Specifically, Limra found 59%
of insurance executives believe overall individual life insurance
sales will remain flat in 2011 and 68% feel group life sales will
stall.
Limra senior vice-president
Robert Baranoff said, while overall sales may not grow
substantially in 2011, certain products will stand out.
Among insurance executives
surveyed by Limra, a third believe indexed insurance products have
the most growth potential in 2011. Driving growth will be the low
interest rate environment and the Securities and Exchange
Commission’s failure to secure regulatory control of indexed
annuities.
Close behind as the most
second-most favoured product group is whole life insurance, with
27% of executives favouring it to grow the most in 2011. Universal
life and term products followed, each garnering about a fifth of
the votes.
Also of note, Limra’s survey
revealed the majority of executives feel there will be growth in
sales to the middle market because more insurers are targeting this
sector. A big incentive for insurers to pay increased attention to
the middle market is the level of underinsurance prevalent in it,
observed Limra.
Supporting this view, Limra’s
2010 Life Insurance Ownership Study found only 44% of US
households have individual life insurance, the lowest level in 50
years.
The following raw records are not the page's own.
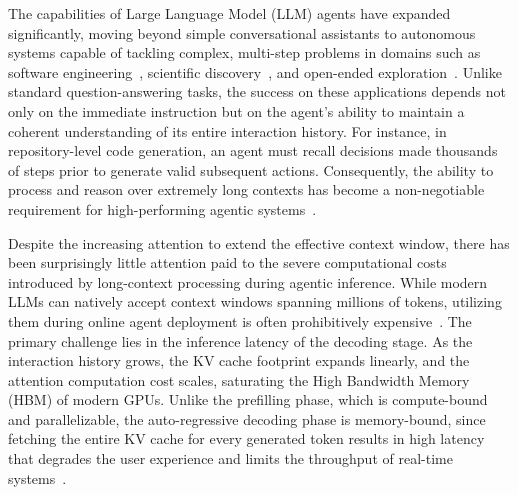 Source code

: The capabilities of Large Language Model (LLM) agents have expanded significantly, moving beyond simple conversational assistants to autonomous systems capable of tackling complex, multi-step problems in domains such as software engineering~\citep{jimenez2023swe}, scientific discovery~\cite{lu2024aiscientistfullyautomated}, and open-ended exploration~\cite{he2024webvoyagerbuildingendtoendweb,tongyidr}. Unlike standard question-answering tasks, the success on these applications depends not only on the immediate instruction but on the agent's ability to maintain a coherent understanding of its entire interaction history. For instance, in repository-level code generation, an agent must recall decisions made thousands of steps prior to generate valid subsequent actions. Consequently, the ability to process and reason over extremely long contexts has become a non-negotiable requirement for high-performing agentic systems~\cite{zhou2025mem1,wu2025resum,lu2025scaling,sun2025scaling,yu2025memagent}.

Despite the increasing attention to extend the effective context window, there has been surprisingly little attention paid to the severe computational costs introduced by long-context processing during agentic inference. While modern LLMs can natively accept context windows spanning millions of tokens, utilizing them during online agent deployment is often prohibitively expensive~\citep{yuan2024llm}. The primary challenge lies in the inference latency of the decoding stage. As the interaction history grows, the KV cache footprint expands linearly, and the attention computation cost scales, saturating the High Bandwidth Memory (HBM) of modern GPUs. Unlike the prefilling phase, which is compute-bound and parallelizable, the auto-regressive decoding phase is memory-bound, since fetching the entire KV cache for every generated token results in high latency that degrades the user experience and limits the throughput of real-time systems~\citep{tang2024questqueryawaresparsityefficient}.

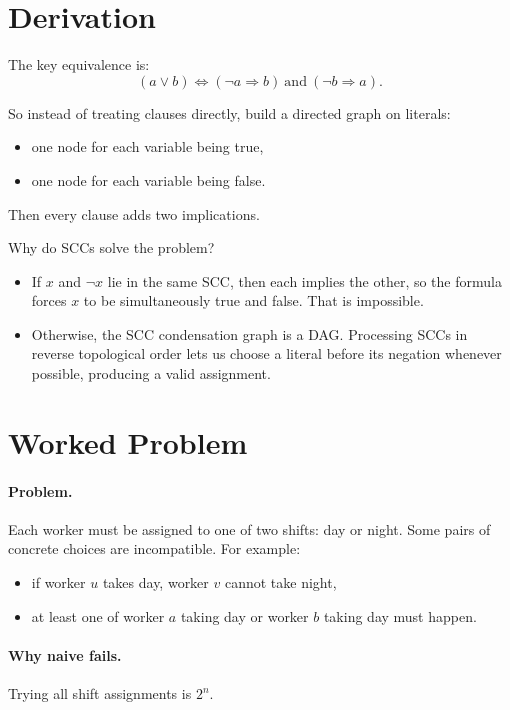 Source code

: \section*{Derivation}

The key equivalence is:
\[
(a \lor b) \iff (\lnot a \Rightarrow b)\ \text{and}\ (\lnot b \Rightarrow a).
\]

So instead of treating clauses directly, build a directed graph on literals:

\begin{itemize}
  \item one node for each variable being true,
  \item one node for each variable being false.
\end{itemize}

Then every clause adds two implications.

Why do SCCs solve the problem?

\begin{itemize}
  \item If \(x\) and \(\lnot x\) lie in the same SCC, then each implies the other, so the formula forces \(x\) to be
  simultaneously true and false. That is impossible.
  \item Otherwise, the SCC condensation graph is a DAG. Processing SCCs in reverse topological order lets us choose a
  literal before its negation whenever possible, producing a valid assignment.
\end{itemize}

\section*{Worked Problem}

\paragraph{Problem.}
Each worker must be assigned to one of two shifts: day or night. Some pairs of concrete choices are incompatible. For
example:

\begin{itemize}
  \item if worker \(u\) takes day, worker \(v\) cannot take night,
  \item at least one of worker \(a\) taking day or worker \(b\) taking day must happen.
\end{itemize}

\paragraph{Why naive fails.}
Trying all shift assignments is \(2^n\).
The study also revealed 58m US households, half the total,
say they need more life insurance, the highest level
ever.
However, Limra believes, when
it comes to serving the middle market, the challenge is on how best
to do this, because agent distribution is too expensive and a
dwindling resource.
On the agent distribution
channel, more than three-quarters of executives surveyed felt that
the sales force will shrink in 2011. Limra pointed out that after
two years of increased recruiting (2007 and 2008), recruiting was
down in 2009 and the first half of 2010. According to Limra’s
research, only 73 companies recruit at all, down from the 220
companies that recruited 20 years ago. Just five companies account
for about 65% of the new hires.
Contrasting with tradition agent distribution, the
bancassurance channel is expected to continue growing in 2011
according to almost 70% of executives surveyed. Limra noted that
bancassurance has been strong over the past five quarters. However,
Limra emphasised, while insurance executives feel there is strong
potential for the bancassurance channel, US insurers have never
been able to fully capitalise on this potential.